*** Opening of RECORDED INFORMATION ***

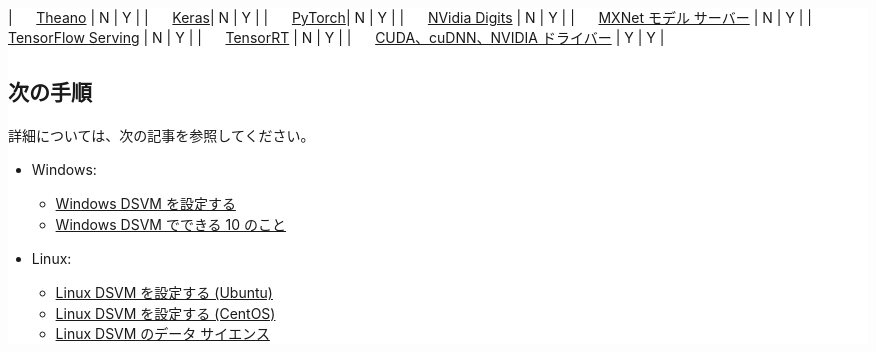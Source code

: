 | &nbsp;&nbsp;&nbsp;&nbsp; [Theano](https://github.com/Theano/Theano) | N | Y |
| &nbsp;&nbsp;&nbsp;&nbsp; [Keras](https://keras.io/)| N | Y |
| &nbsp;&nbsp;&nbsp;&nbsp; [PyTorch](https://pytorch.org/)| N | Y |
| &nbsp;&nbsp;&nbsp;&nbsp; [NVidia Digits](https://github.com/NVIDIA/DIGITS) | N | Y |
| &nbsp;&nbsp;&nbsp;&nbsp; [MXNet モデル サーバー](https://github.com/awslabs/mxnet-model-server) | N | Y |
| &nbsp;&nbsp;&nbsp;&nbsp; [TensorFlow Serving](https://www.tensorflow.org/serving/) | N | Y |
| &nbsp;&nbsp;&nbsp;&nbsp; [TensorRT](https://developer.nvidia.com/tensorrt) | N | Y |
| &nbsp;&nbsp;&nbsp;&nbsp; [CUDA、cuDNN、NVIDIA ドライバー](https://developer.nvidia.com/cuda-toolkit) | Y | Y |

## <a name="next-steps"></a>次の手順

詳細については、次の記事を参照してください。

+ Windows:
  + [Windows DSVM を設定する](provision-vm.md)
  + [Windows DSVM でできる 10 のこと](vm-do-ten-things.md)

+ Linux:
  + [Linux DSVM を設定する (Ubuntu)](dsvm-ubuntu-intro.md)
  + [Linux DSVM を設定する (CentOS)](linux-dsvm-intro.md)
  + [Linux DSVM のデータ サイエンス](linux-dsvm-walkthrough.md)

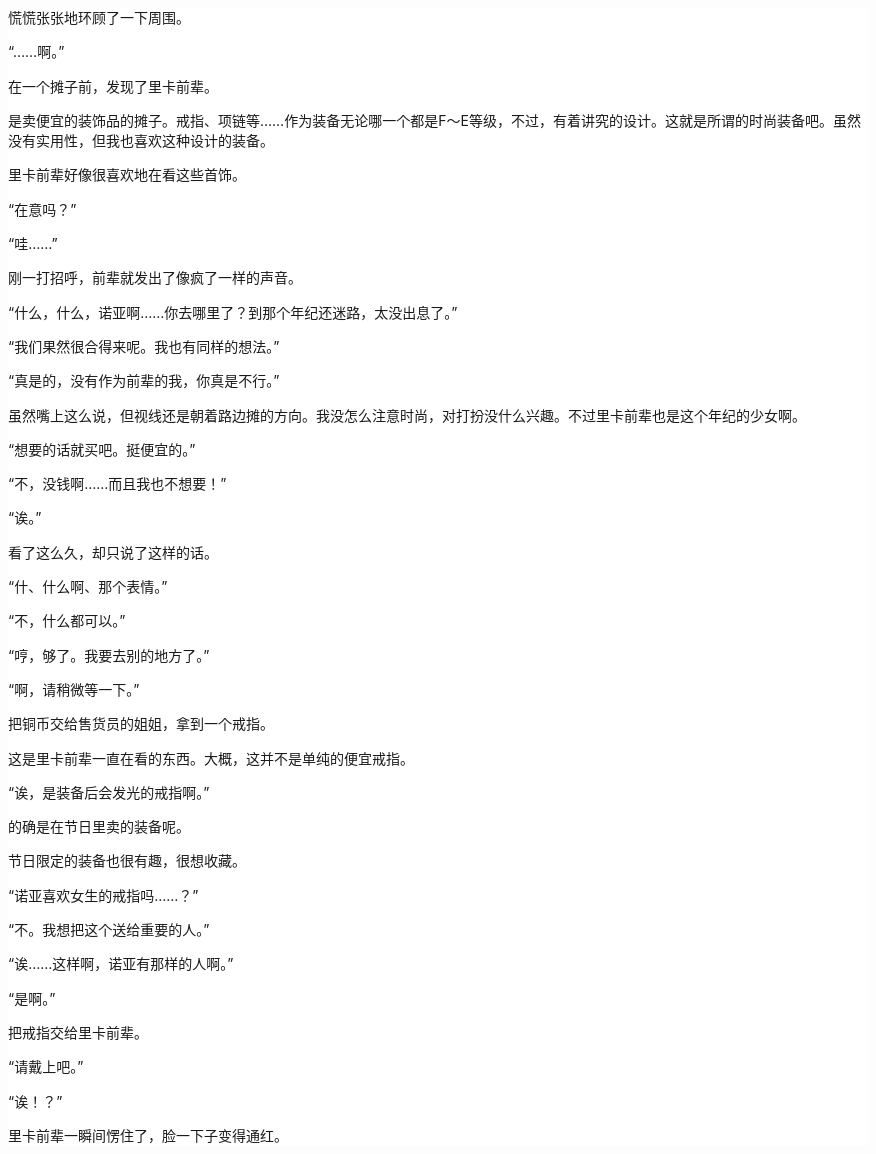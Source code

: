 慌慌张张地环顾了一下周围。

“……啊。”

在一个摊子前，发现了里卡前辈。

是卖便宜的装饰品的摊子。戒指、项链等……作为装备无论哪一个都是F～E等级，不过，有着讲究的设计。这就是所谓的时尚装备吧。虽然没有实用性，但我也喜欢这种设计的装备。

里卡前辈好像很喜欢地在看这些首饰。

“在意吗？”

“哇……”

刚一打招呼，前辈就发出了像疯了一样的声音。

“什么，什么，诺亚啊……你去哪里了？到那个年纪还迷路，太没出息了。”

“我们果然很合得来呢。我也有同样的想法。”

“真是的，没有作为前辈的我，你真是不行。”

虽然嘴上这么说，但视线还是朝着路边摊的方向。我没怎么注意时尚，对打扮没什么兴趣。不过里卡前辈也是这个年纪的少女啊。

“想要的话就买吧。挺便宜的。”

“不，没钱啊……而且我也不想要！”

“诶。”

看了这么久，却只说了这样的话。

“什、什么啊、那个表情。”

“不，什么都可以。”

“哼，够了。我要去别的地方了。”

“啊，请稍微等一下。”

把铜币交给售货员的姐姐，拿到一个戒指。

这是里卡前辈一直在看的东西。大概，这并不是单纯的便宜戒指。

“诶，是装备后会发光的戒指啊。”

的确是在节日里卖的装备呢。

节日限定的装备也很有趣，很想收藏。

“诺亚喜欢女生的戒指吗……？”

“不。我想把这个送给重要的人。”

“诶……这样啊，诺亚有那样的人啊。”

“是啊。”

把戒指交给里卡前辈。

“请戴上吧。”

“诶！？”

里卡前辈一瞬间愣住了，脸一下子变得通红。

*** Close of RECORDED INFORMATION ***

# [TASK GOAL]
Print the lines from the one that contains "サーバー](https://github.com/awslabs/mxnet-model-server) | N | Y |" through the final line of the material above, exactly and only those, with pictures left out.

# [ANSWER TO THIS EXERCISE]
| &nbsp;&nbsp;&nbsp;&nbsp; [MXNet モデル サーバー](https://github.com/awslabs/mxnet-model-server) | N | Y |
| &nbsp;&nbsp;&nbsp;&nbsp; [TensorFlow Serving](https://www.tensorflow.org/serving/) | N | Y |
| &nbsp;&nbsp;&nbsp;&nbsp; [TensorRT](https://developer.nvidia.com/tensorrt) | N | Y |
| &nbsp;&nbsp;&nbsp;&nbsp; [CUDA、cuDNN、NVIDIA ドライバー](https://developer.nvidia.com/cuda-toolkit) | Y | Y |

## <a name="next-steps"></a>次の手順

詳細については、次の記事を参照してください。

+ Windows:
  + [Windows DSVM を設定する](provision-vm.md)
  + [Windows DSVM でできる 10 のこと](vm-do-ten-things.md)

+ Linux:
  + [Linux DSVM を設定する (Ubuntu)](dsvm-ubuntu-intro.md)
  + [Linux DSVM を設定する (CentOS)](linux-dsvm-intro.md)
  + [Linux DSVM のデータ サイエンス](linux-dsvm-walkthrough.md)

Source code

: 慌慌张张地环顾了一下周围。

“……啊。”

在一个摊子前，发现了里卡前辈。

是卖便宜的装饰品的摊子。戒指、项链等……作为装备无论哪一个都是F～E等级，不过，有着讲究的设计。这就是所谓的时尚装备吧。虽然没有实用性，但我也喜欢这种设计的装备。

里卡前辈好像很喜欢地在看这些首饰。

“在意吗？”

“哇……”

刚一打招呼，前辈就发出了像疯了一样的声音。

“什么，什么，诺亚啊……你去哪里了？到那个年纪还迷路，太没出息了。”

“我们果然很合得来呢。我也有同样的想法。”

“真是的，没有作为前辈的我，你真是不行。”

虽然嘴上这么说，但视线还是朝着路边摊的方向。我没怎么注意时尚，对打扮没什么兴趣。不过里卡前辈也是这个年纪的少女啊。

“想要的话就买吧。挺便宜的。”

“不，没钱啊……而且我也不想要！”

“诶。”

看了这么久，却只说了这样的话。

“什、什么啊、那个表情。”

“不，什么都可以。”

“哼，够了。我要去别的地方了。”

“啊，请稍微等一下。”

把铜币交给售货员的姐姐，拿到一个戒指。

这是里卡前辈一直在看的东西。大概，这并不是单纯的便宜戒指。

“诶，是装备后会发光的戒指啊。”

的确是在节日里卖的装备呢。

节日限定的装备也很有趣，很想收藏。

“诺亚喜欢女生的戒指吗……？”

“不。我想把这个送给重要的人。”

“诶……这样啊，诺亚有那样的人啊。”

“是啊。”

把戒指交给里卡前辈。

“请戴上吧。”

“诶！？”

里卡前辈一瞬间愣住了，脸一下子变得通红。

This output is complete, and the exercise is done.